When placing Abbott's remarks in this context, only a fool would liken her off-the-cuff blunder to a prosecutable hate crime -- and anyone who reaches that conclusion is merely swapping apologism for radicalism. But what we can reasonably infer, and what Abbott embarrassingly failed to grasp until reprimanded by Ed Miliband, is that racism exists on a scale. Her words may not constitute a race crime, but a racial slur they most certainly do. And indicative of racist tendencies in her thought processes, we can now fairly speculate they may well be. In Abbott's mind, as suggested by her impulsive tweet, whites are quite simply different.

Different, you might say, in a comparable way to how disgraced former Rhodesian Prime Minister Ian Smith viewed blacks as different. "I don't believe in black majority rule ever in Rhodesia," he famously said. "Not in 1,000 years." His bigoted reasoning? That blacks were an inferior race, incapable of governing themselves without corruption. Now ask yourself whether such prejudicial stereotyping is any more offensive, any more misguided, and indeed any more racist than suggesting that whites are somehow hard-wired to colonise, to plunder and to enslave - as Abbott did?

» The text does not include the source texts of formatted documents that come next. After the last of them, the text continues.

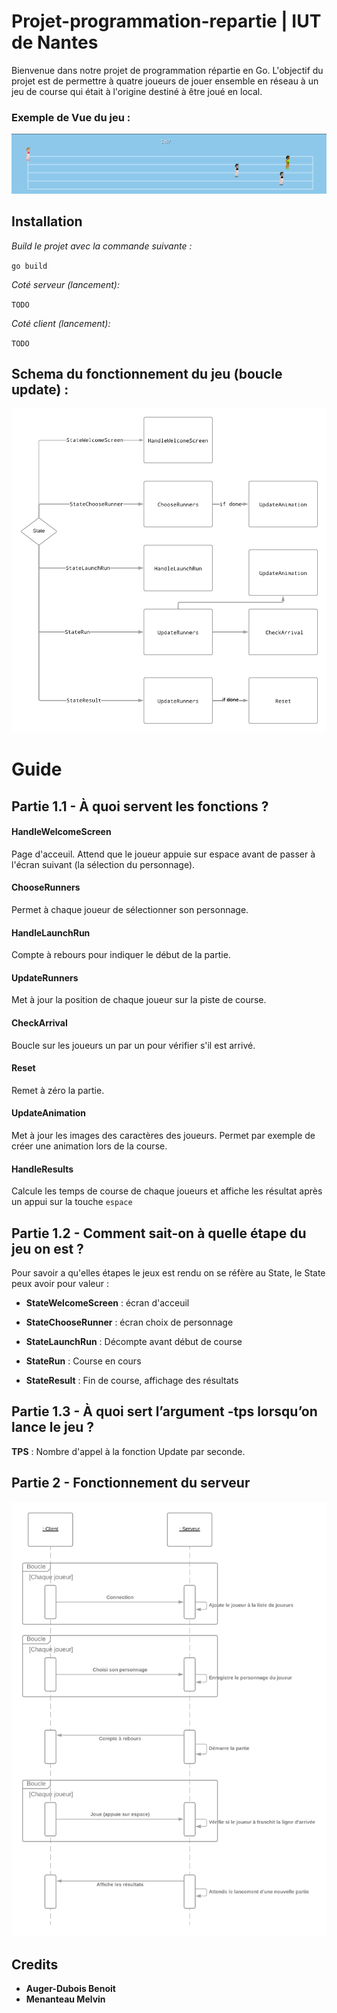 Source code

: # Projet-programmation-repartie | IUT de Nantes 

Bienvenue dans notre projet de programmation répartie en Go.
L'objectif du projet est de permettre à quatre joueurs de jouer ensemble en réseau à un jeu de course qui était à l'origine destiné à être joué en local.

### Exemple de Vue du jeu : 

![Exemple du jeu](assets/exempleJeu.png)

## Installation
*Build le projet avec la commande suivante :*

`go build`

*Coté serveur (lancement):*

`TODO`

*Coté client (lancement):*

`TODO`

## Schema du fonctionnement du jeu (boucle update) :

![Diagramme fonction update](assets/DiagrammeUpdatefunction.png)

# Guide

## Partie 1.1 - À quoi servent les fonctions ?

#### HandleWelcomeScreen

Page d'acceuil. Attend que le joueur appuie sur espace avant de passer à l'écran suivant (la sélection du personnage).

#### ChooseRunners

Permet à chaque joueur de sélectionner son personnage.

#### HandleLaunchRun

Compte à rebours pour indiquer le début de la partie.

#### UpdateRunners

Met à jour la position de chaque joueur sur la piste de course.

#### CheckArrival

Boucle sur les joueurs un par un pour vérifier s'il est arrivé.

#### Reset

Remet à zéro la partie.

#### UpdateAnimation

Met à jour les images des caractères des joueurs. Permet par exemple de créer une animation lors de la course.

#### HandleResults

Calcule les temps de course de chaque joueurs et affiche les résultat après un appui sur la touche `espace`

## Partie 1.2 - Comment sait-on à quelle étape du jeu on est ?

Pour savoir a qu'elles étapes le jeux est rendu on se réfère au State, le State peux avoir pour valeur :

 - **StateWelcomeScreen** : écran d'acceuil

 - **StateChooseRunner** : écran choix de personnage

 - **StateLaunchRun** : Décompte avant début de course

 - **StateRun** : Course en cours

 - **StateResult** : Fin de course, affichage des résultats

 ## Partie 1.3 - À quoi sert l’argument -tps lorsqu’on lance le jeu ?

 **TPS** : Nombre d'appel à la fonction Update par seconde.

 ## Partie 2 - Fonctionnement du serveur

![Diagramme sequence fonctionnement serveur](assets/DiagrammeSequenceFonctionnement.png)


## Credits
 * **Auger-Dubois Benoit**
 * **Menanteau Melvin** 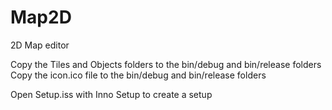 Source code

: # Map2D
2D Map editor

Copy the Tiles and Objects folders to the bin/debug and bin/release folders
Copy the icon.ico file to the bin/debug and bin/release folders

Open Setup.iss with Inno Setup to create a setup
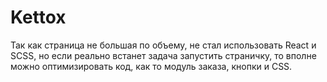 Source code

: # Kettox
Так как страница не большая по объему, не стал использовать React и SCSS, но если реально встанет задача запустить страничку, то вполне можно оптимизировать код, как то модуль заказа, кнопки и CSS. 

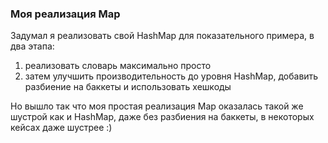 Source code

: ### Моя реализация Map

Задумал я реализовать свой HashMap для показательного примера, в два этапа: 
1. реализовать словарь максимально просто 
2. затем улучшить производительность до уровня HashMap, добавить разбиение на баккеты и использовать хешкоды 

Но вышло так что моя простая реализация Map оказалась такой же шустрой как и HashMap, даже без разбиения на баккеты, в некоторых кейсах даже шустрее :)
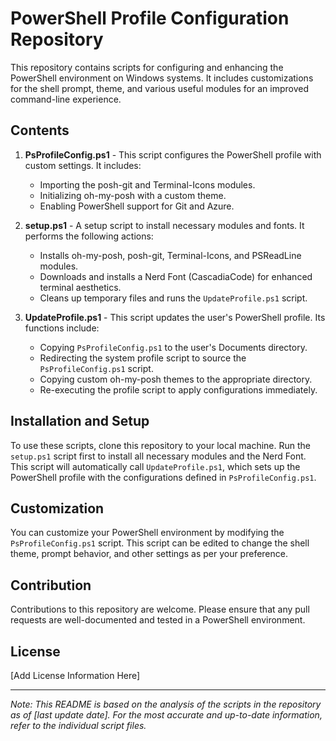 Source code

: 
# PowerShell Profile Configuration Repository

This repository contains scripts for configuring and enhancing the PowerShell environment on Windows systems. It includes customizations for the shell prompt, theme, and various useful modules for an improved command-line experience.

## Contents

1. **PsProfileConfig.ps1** - This script configures the PowerShell profile with custom settings. It includes:
   - Importing the posh-git and Terminal-Icons modules.
   - Initializing oh-my-posh with a custom theme.
   - Enabling PowerShell support for Git and Azure.

2. **setup.ps1** - A setup script to install necessary modules and fonts. It performs the following actions:
   - Installs oh-my-posh, posh-git, Terminal-Icons, and PSReadLine modules.
   - Downloads and installs a Nerd Font (CascadiaCode) for enhanced terminal aesthetics.
   - Cleans up temporary files and runs the `UpdateProfile.ps1` script.

3. **UpdateProfile.ps1** - This script updates the user's PowerShell profile. Its functions include:
   - Copying `PsProfileConfig.ps1` to the user's Documents directory.
   - Redirecting the system profile script to source the `PsProfileConfig.ps1` script.
   - Copying custom oh-my-posh themes to the appropriate directory.
   - Re-executing the profile script to apply configurations immediately.

## Installation and Setup

To use these scripts, clone this repository to your local machine. Run the `setup.ps1` script first to install all necessary modules and the Nerd Font. This script will automatically call `UpdateProfile.ps1`, which sets up the PowerShell profile with the configurations defined in `PsProfileConfig.ps1`.

## Customization

You can customize your PowerShell environment by modifying the `PsProfileConfig.ps1` script. This script can be edited to change the shell theme, prompt behavior, and other settings as per your preference.

## Contribution

Contributions to this repository are welcome. Please ensure that any pull requests are well-documented and tested in a PowerShell environment.

## License

[Add License Information Here]

---

*Note: This README is based on the analysis of the scripts in the repository as of [last update date]. For the most accurate and up-to-date information, refer to the individual script files.*
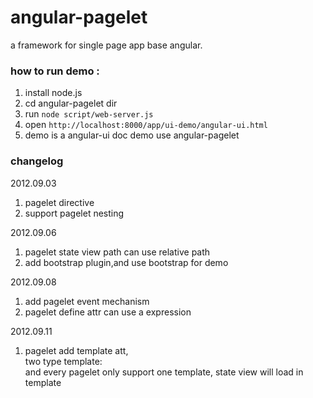 angular-pagelet
===============

a framework  for single page app base angular.

### how to run demo :

1. install node.js
2. cd angular-pagelet dir
3. run <code>node script/web-server.js</code>
4. open <code>http://localhost:8000/app/ui-demo/angular-ui.html</code>
5. demo is a angular-ui doc demo use angular-pagelet

### changelog
2012.09.03  

1. pagelet directive
2. support pagelet nesting

2012.09.06   

1. pagelet state view path can use relative path
2. add bootstrap plugin,and use bootstrap for demo

2012.09.08   

1. add pagelet event mechanism 
2. pagelet define attr can use a expression 

2012.09.11  

1. pagelet add template att,   
 two type template:<div class="pagelet-template"></div> and <pagelet-template></pagelet-template>
 every pagelet only support one template, state view will load in template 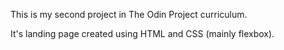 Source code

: This is my second project in The Odin Project curriculum.

It's landing page created using HTML and CSS (mainly flexbox). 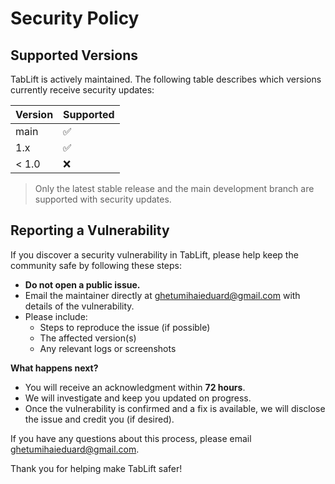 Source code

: # Security Policy

## Supported Versions

TabLift is actively maintained. The following table describes which versions currently receive security updates:

| Version | Supported          |
| ------- | ------------------ |
| main    | :white_check_mark: |
| 1.x     | :white_check_mark: |
| < 1.0   | :x:                |

> Only the latest stable release and the main development branch are supported with security updates.

## Reporting a Vulnerability

If you discover a security vulnerability in TabLift, please help keep the community safe by following these steps:

- **Do not open a public issue.**  
- Email the maintainer directly at [ghetumihaieduard@gmail.com](mailto:ghetumihaieduard@gmail.com) with details of the vulnerability.
- Please include:
  - Steps to reproduce the issue (if possible)
  - The affected version(s)
  - Any relevant logs or screenshots

**What happens next?**

- You will receive an acknowledgment within **72 hours**.
- We will investigate and keep you updated on progress.
- Once the vulnerability is confirmed and a fix is available, we will disclose the issue and credit you (if desired).

If you have any questions about this process, please email [ghetumihaieduard@gmail.com](mailto:ghetumihaieduard@gmail.com).

Thank you for helping make TabLift safer!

I do not pretend to be an expert on race relations, but nor should any of us need to be in order to deduce, based on personal value judgments, whether we draw offense from Abbott's remarks. Sadly, the reality is that most white Brits are nervous about voicing opprobrium for racial affronts, being acutely aware that their lineage has by far the worst track-record. In public discourse the issue is therefore entangled with self-censorship by left-leaning multiculturalists on the one hand, and vitriolic outbursts by right-leaning xenophobes on the other -- the upshot being that anyone staking a claim in either camp is branded an ideologue. One set do-gooders, the other racists.

It is perhaps fitting that, as a second-generation Hungarian, I am no less an outsider than Abbott. Hungarians are descended from the nomadic Magyars who originated in what is now Kazakhstan, and as such they have few cultural, linguistic or genetic ties to other white Europeans. Under British law, if someone attacks my Hungarian roots I have every right to seek prosecution. But with white skin on my face, an RP accent on my tongue, and the proto-racial guilt of centuries of Anglo Saxon imperialism wrongly placed on my conscience, I am more likely to resort to that quintessentially British trait -- silence, with a stiff upper lip.